(Dataset excerpts)

------------------------

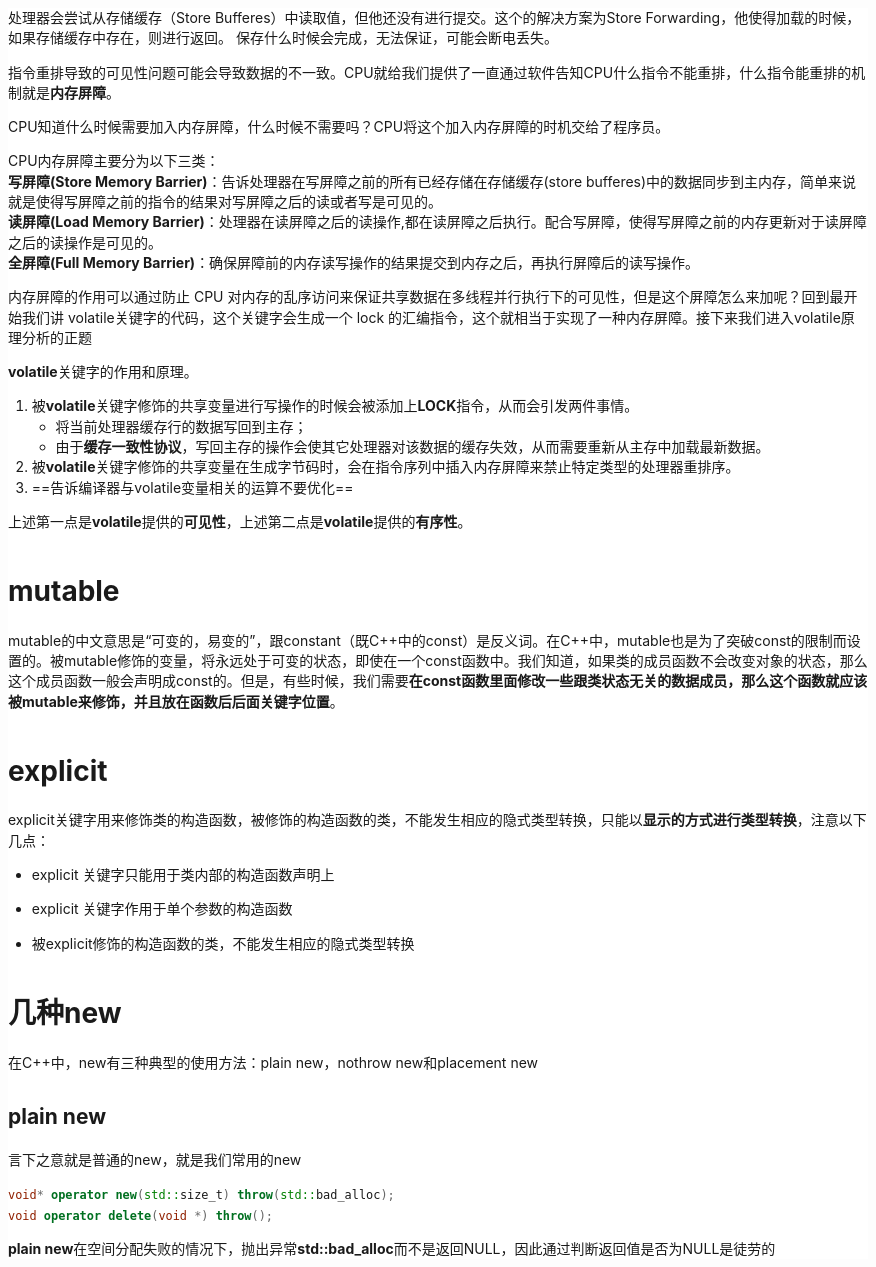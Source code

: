 处理器会尝试从存储缓存（Store Bufferes）中读取值，但他还没有进行提交。这个的解决方案为Store Forwarding，他使得加载的时候，如果存储缓存中存在，则进行返回。
保存什么时候会完成，无法保证，可能会断电丢失。

指令重排导致的可见性问题可能会导致数据的不一致。CPU就给我们提供了一直通过软件告知CPU什么指令不能重排，什么指令能重排的机制就是**内存屏障**。

CPU知道什么时候需要加入内存屏障，什么时候不需要吗？CPU将这个加入内存屏障的时机交给了程序员。

CPU内存屏障主要分为以下三类：  
**写屏障(Store Memory Barrier)**：告诉处理器在写屏障之前的所有已经存储在存储缓存(store bufferes)中的数据同步到主内存，简单来说就是使得写屏障之前的指令的结果对写屏障之后的读或者写是可见的。  
**读屏障(Load Memory Barrier)**：处理器在读屏障之后的读操作,都在读屏障之后执行。配合写屏障，使得写屏障之前的内存更新对于读屏障之后的读操作是可见的。  
**全屏障(Full Memory Barrier)**：确保屏障前的内存读写操作的结果提交到内存之后，再执行屏障后的读写操作。

内存屏障的作用可以通过防止 CPU 对内存的乱序访问来保证共享数据在多线程并行执行下的可见性，但是这个屏障怎么来加呢？回到最开始我们讲 volatile关键字的代码，这个关键字会生成一个 lock 的汇编指令，这个就相当于实现了一种内存屏障。接下来我们进入volatile原理分析的正题



**volatile**关键字的作用和原理。
1.  被**volatile**关键字修饰的共享变量进行写操作的时候会被添加上**LOCK**指令，从而会引发两件事情。
    - 将当前处理器缓存行的数据写回到主存；
    - 由于**缓存一致性协议**，写回主存的操作会使其它处理器对该数据的缓存失效，从而需要重新从主存中加载最新数据。
2.  被**volatile**关键字修饰的共享变量在生成字节码时，会在指令序列中插入内存屏障来禁止特定类型的处理器重排序。
3. ==告诉编译器与volatile变量相关的运算不要优化==

上述第一点是**volatile**提供的**可见性**，上述第二点是**volatile**提供的**有序性**。


# mutable
mutable的中文意思是“可变的，易变的”，跟constant（既C++中的const）是反义词。在C++中，mutable也是为了突破const的限制而设置的。被mutable修饰的变量，将永远处于可变的状态，即使在一个const函数中。我们知道，如果类的成员函数不会改变对象的状态，那么这个成员函数一般会声明成const的。但是，有些时候，我们需要**在const函数里面修改一些跟类状态无关的数据成员，那么这个函数就应该被mutable来修饰，并且放在函数后后面关键字位置**。

# explicit

explicit关键字用来修饰类的构造函数，被修饰的构造函数的类，不能发生相应的隐式类型转换，只能以**显示的方式进行类型转换**，注意以下几点：

-   explicit 关键字只能用于类内部的构造函数声明上
    
-   explicit 关键字作用于单个参数的构造函数
    
-   被explicit修饰的构造函数的类，不能发生相应的隐式类型转换

# 几种new

在C++中，new有三种典型的使用方法：plain new，nothrow new和placement new

## plain new

言下之意就是普通的new，就是我们常用的new
```c++
void* operator new(std::size_t) throw(std::bad_alloc);
void operator delete(void *) throw();
```
**plain new**在空间分配失败的情况下，抛出异常**std::bad_alloc**而不是返回NULL，因此通过判断返回值是否为NULL是徒劳的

------------------------

Problem statement: Using the records above, copy every line that has the word "operator" in it.

Result of the task:
void* operator new(std::size_t) throw(std::bad_alloc);
void operator delete(void *) throw();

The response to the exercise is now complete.